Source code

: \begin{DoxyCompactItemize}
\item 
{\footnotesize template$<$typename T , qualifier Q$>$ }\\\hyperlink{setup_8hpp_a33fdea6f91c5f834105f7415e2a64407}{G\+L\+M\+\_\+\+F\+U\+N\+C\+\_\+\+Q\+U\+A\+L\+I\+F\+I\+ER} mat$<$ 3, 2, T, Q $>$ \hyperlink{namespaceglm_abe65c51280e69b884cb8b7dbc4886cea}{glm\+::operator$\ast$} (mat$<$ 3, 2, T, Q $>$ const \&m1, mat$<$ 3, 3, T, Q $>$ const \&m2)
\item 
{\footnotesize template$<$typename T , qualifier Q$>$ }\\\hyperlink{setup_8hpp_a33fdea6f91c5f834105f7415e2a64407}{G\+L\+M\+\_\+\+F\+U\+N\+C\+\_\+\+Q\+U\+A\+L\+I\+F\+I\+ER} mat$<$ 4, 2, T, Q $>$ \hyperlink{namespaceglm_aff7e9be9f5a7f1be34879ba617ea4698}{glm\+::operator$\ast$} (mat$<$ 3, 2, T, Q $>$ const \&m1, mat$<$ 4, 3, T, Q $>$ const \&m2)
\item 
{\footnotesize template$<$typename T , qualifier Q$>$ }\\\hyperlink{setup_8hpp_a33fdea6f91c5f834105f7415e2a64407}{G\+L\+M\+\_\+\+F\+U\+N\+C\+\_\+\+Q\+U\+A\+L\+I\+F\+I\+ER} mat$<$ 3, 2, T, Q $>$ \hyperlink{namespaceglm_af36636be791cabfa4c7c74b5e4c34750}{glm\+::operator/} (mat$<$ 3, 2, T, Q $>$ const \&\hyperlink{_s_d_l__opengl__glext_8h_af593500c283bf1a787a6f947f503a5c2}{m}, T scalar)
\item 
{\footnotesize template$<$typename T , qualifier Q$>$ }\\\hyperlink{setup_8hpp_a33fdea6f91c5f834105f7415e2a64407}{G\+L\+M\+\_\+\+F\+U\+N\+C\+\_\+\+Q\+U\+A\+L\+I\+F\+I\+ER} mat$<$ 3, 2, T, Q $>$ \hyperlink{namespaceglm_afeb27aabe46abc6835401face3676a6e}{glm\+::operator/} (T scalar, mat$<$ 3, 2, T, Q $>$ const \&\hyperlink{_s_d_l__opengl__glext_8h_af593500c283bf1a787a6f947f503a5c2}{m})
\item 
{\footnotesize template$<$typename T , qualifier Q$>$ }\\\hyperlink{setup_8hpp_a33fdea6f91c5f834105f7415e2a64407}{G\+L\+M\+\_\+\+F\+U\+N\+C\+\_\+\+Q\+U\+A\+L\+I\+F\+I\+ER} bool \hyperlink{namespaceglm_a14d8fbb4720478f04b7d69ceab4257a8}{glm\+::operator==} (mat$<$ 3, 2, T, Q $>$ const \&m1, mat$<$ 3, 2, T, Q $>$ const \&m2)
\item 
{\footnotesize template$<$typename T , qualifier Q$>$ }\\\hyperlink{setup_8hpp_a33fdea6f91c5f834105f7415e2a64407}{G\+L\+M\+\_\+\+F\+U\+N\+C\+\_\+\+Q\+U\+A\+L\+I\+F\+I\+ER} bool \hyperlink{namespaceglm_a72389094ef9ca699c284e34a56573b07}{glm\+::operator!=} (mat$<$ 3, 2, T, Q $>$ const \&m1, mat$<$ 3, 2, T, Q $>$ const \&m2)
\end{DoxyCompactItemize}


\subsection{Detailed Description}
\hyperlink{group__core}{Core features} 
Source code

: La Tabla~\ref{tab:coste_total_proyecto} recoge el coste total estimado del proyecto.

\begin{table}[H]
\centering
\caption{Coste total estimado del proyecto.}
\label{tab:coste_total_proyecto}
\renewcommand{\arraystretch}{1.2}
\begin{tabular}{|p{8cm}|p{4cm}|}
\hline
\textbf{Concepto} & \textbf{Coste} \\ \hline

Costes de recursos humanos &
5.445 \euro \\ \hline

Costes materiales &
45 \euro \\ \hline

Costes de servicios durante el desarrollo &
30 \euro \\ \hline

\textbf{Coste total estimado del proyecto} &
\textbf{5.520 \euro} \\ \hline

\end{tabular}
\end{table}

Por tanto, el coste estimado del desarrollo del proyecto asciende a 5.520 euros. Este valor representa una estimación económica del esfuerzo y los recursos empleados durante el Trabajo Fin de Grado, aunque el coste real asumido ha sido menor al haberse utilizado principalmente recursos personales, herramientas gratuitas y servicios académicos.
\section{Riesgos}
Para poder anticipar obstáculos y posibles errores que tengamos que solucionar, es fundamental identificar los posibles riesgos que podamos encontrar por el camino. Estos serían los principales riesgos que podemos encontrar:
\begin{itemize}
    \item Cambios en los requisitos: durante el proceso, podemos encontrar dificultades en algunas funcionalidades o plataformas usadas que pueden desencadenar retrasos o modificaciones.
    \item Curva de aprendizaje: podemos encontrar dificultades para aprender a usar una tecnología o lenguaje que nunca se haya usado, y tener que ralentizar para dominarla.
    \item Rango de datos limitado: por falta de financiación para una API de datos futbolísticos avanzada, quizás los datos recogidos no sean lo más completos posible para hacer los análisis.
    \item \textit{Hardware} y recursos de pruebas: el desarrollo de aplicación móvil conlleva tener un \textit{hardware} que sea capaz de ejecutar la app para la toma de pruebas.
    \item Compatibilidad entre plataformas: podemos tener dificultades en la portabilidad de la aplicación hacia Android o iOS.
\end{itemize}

********************

### Task prompt
Work out how many lines of the listing above include "const"; the reply is that number alone.

### Response to the task
6